A very influential person in this debate was Osterhout (the Tcl man) who saw the need for a 'glue language' to tie C modules together. And this worked very well, despite the many weakness of tcl/tk (hint: Bash on steriods does not scale.) As it's been pointed out, applications are mostly glue to bind libraries together these days. I personally resisted this 'two languages' thing for a long while, I felt that a flexible language like C++ could stretch to both roles, especially with a good interpreter for the glue bits. The interpreter kept me busy for a few years and resulted in a severe allergy to C++;) But it is in fact useful that the two languages _look_ different, so that the correct mental framework is loaded, which is a point alluded to in the Lightroom presentation. Lua-tcc strikes me as a step in the wrong direction, because you want to keep modules and glue as separate entities.

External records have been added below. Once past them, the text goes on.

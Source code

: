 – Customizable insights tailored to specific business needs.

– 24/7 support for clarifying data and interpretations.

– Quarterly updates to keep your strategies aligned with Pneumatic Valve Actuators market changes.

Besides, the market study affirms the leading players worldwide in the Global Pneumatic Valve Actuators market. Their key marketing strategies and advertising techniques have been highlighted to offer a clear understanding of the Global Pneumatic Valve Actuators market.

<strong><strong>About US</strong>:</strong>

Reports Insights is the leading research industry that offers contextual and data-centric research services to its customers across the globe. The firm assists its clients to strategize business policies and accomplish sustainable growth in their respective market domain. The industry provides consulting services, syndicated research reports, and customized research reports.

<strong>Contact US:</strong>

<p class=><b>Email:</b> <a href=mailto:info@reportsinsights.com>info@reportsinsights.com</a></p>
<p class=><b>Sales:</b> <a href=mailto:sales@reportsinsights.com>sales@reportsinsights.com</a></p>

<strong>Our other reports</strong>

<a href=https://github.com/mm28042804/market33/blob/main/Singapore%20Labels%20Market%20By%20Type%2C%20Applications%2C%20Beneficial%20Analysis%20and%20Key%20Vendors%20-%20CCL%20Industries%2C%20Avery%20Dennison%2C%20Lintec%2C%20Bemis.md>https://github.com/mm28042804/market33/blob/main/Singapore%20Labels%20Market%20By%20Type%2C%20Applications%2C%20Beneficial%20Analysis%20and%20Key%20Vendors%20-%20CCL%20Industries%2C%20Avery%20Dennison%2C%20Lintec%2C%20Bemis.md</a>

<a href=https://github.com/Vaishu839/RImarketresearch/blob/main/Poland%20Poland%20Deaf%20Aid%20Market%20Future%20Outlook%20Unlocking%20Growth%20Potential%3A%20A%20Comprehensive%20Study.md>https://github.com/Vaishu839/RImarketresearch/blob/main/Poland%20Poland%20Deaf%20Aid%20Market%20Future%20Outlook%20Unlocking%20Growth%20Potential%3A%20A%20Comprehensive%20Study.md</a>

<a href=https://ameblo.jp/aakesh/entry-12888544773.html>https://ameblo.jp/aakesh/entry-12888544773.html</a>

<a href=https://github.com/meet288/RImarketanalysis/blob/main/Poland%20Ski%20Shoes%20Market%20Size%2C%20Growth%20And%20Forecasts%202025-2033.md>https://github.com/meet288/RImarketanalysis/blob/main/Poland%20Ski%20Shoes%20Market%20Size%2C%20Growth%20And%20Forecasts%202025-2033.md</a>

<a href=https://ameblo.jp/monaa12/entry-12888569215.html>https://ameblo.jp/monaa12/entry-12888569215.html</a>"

Lua is a natural successor to Tcl, but never had a GUI app framework like tk. So anybody wanting to do a Lua application has to make choices: lua-gtk,LuaInterface,LuaJava,wxLua,IUP, etc, and basically have to do a 'due dilligence' investigation to see if a framework is mature enough, or currently maintained, etc. (For example, I am really impressed with LuaJava, but it _is_ ownerless at the moment; lua-gtk is going through intense refactoring, etc) This is particularly important if it's going to be used 'officially'! This isn't a call for standardization, however, I personally like choice, but understand that choice is confusing, especially if there are a few potential duds in the box of chocolates.

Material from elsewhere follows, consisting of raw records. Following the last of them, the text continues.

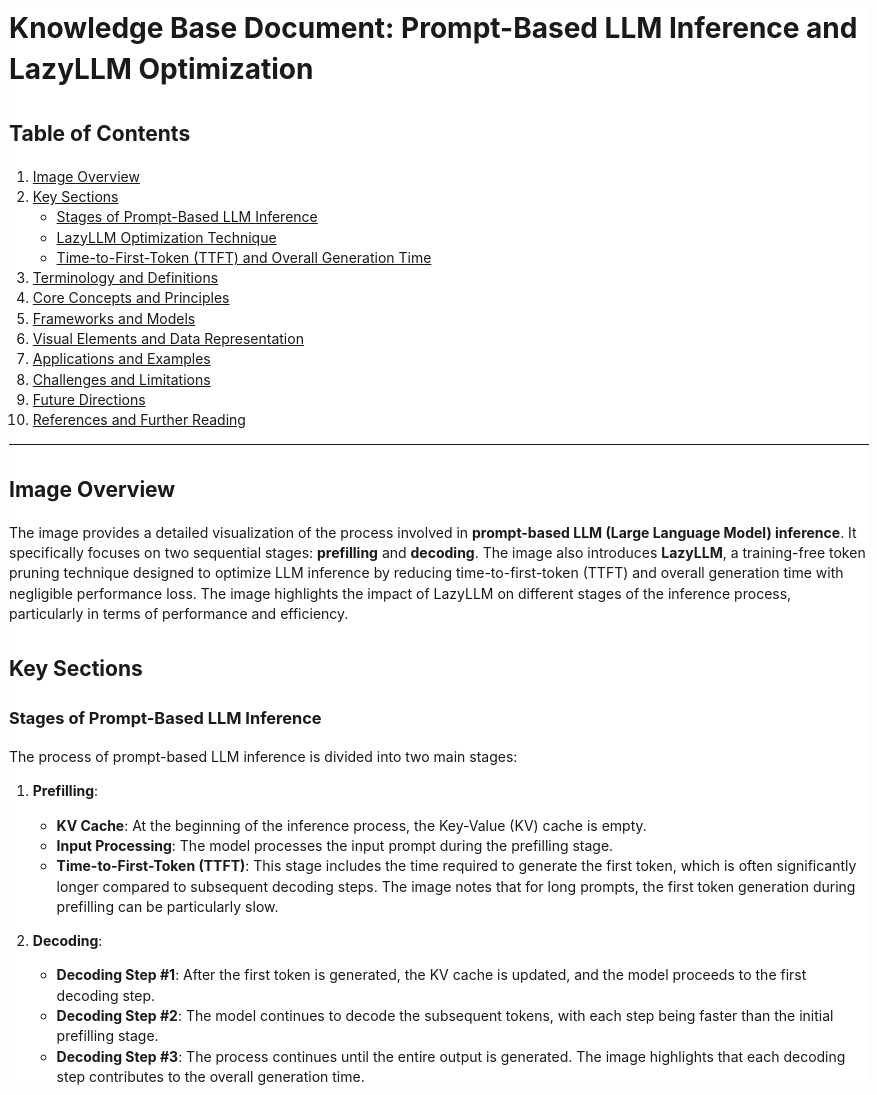 # Knowledge Base Document: Prompt-Based LLM Inference and LazyLLM Optimization

## Table of Contents
1. [Image Overview](#image-overview)
2. [Key Sections](#key-sections)
   - [Stages of Prompt-Based LLM Inference](#stages-of-prompt-based-llm-inference)
   - [LazyLLM Optimization Technique](#lazyllm-optimization-technique)
   - [Time-to-First-Token (TTFT) and Overall Generation Time](#time-to-first-token-ttft-and-overall-generation-time)
3. [Terminology and Definitions](#terminology-and-definitions)
4. [Core Concepts and Principles](#core-concepts-and-principles)
5. [Frameworks and Models](#frameworks-and-models)
6. [Visual Elements and Data Representation](#visual-elements-and-data-representation)
7. [Applications and Examples](#applications-and-examples)
8. [Challenges and Limitations](#challenges-and-limitations)
9. [Future Directions](#future-directions)
10. [References and Further Reading](#references-and-further-reading)

---

## Image Overview

The image provides a detailed visualization of the process involved in **prompt-based LLM (Large Language Model) inference**. It specifically focuses on two sequential stages: **prefilling** and **decoding**. The image also introduces **LazyLLM**, a training-free token pruning technique designed to optimize LLM inference by reducing time-to-first-token (TTFT) and overall generation time with negligible performance loss. The image highlights the impact of LazyLLM on different stages of the inference process, particularly in terms of performance and efficiency.

## Key Sections

### Stages of Prompt-Based LLM Inference

The process of prompt-based LLM inference is divided into two main stages:

1. **Prefilling**:
   - **KV Cache**: At the beginning of the inference process, the Key-Value (KV) cache is empty.
   - **Input Processing**: The model processes the input prompt during the prefilling stage.
   - **Time-to-First-Token (TTFT)**: This stage includes the time required to generate the first token, which is often significantly longer compared to subsequent decoding steps. The image notes that for long prompts, the first token generation during prefilling can be particularly slow.

2. **Decoding**:
   - **Decoding Step #1**: After the first token is generated, the KV cache is updated, and the model proceeds to the first decoding step.
   - **Decoding Step #2**: The model continues to decode the subsequent tokens, with each step being faster than the initial prefilling stage.
   - **Decoding Step #3**: The process continues until the entire output is generated. The image highlights that each decoding step contributes to the overall generation time.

Another issue is support for 'programming in the large', which these days is mostly seen as tool support but still feeds into language design. The kind of happy hackery that works for 100 line scripts seems to lead to unhappiness in 100K applications (e.g. check out 'Dreaming in Code' about Chandler and Python); dynamic languages do not typically have explicit type annotations, so the tools have to work a lot harder. Eclipse with Java totally impresses me, but Eclipse with other languages was underwhelming (haven't tried the Lua plugin yet, however). We have the dynamic language paradox, usually expressed as 'conversion stories': former hard-line statically-typed X programmer discovers that they are enormously more productive in dynamic language Y for a weekend project, but miss the tool support with big projects. Maybe one needs explicit type annotations for the public interface of modules (defined here more loosely as a unit of code aggregation or programmer responsibility) but the internal module implementation can be more free wheeling? Are there means to make dynamic programming productivity scale well? More intelligent spell-checking? Source browsers that can hop around like mountain goats in million-line projects?

(My apologies for the mini-essay but it seems to be essay week on the Lua List ;))

steve d.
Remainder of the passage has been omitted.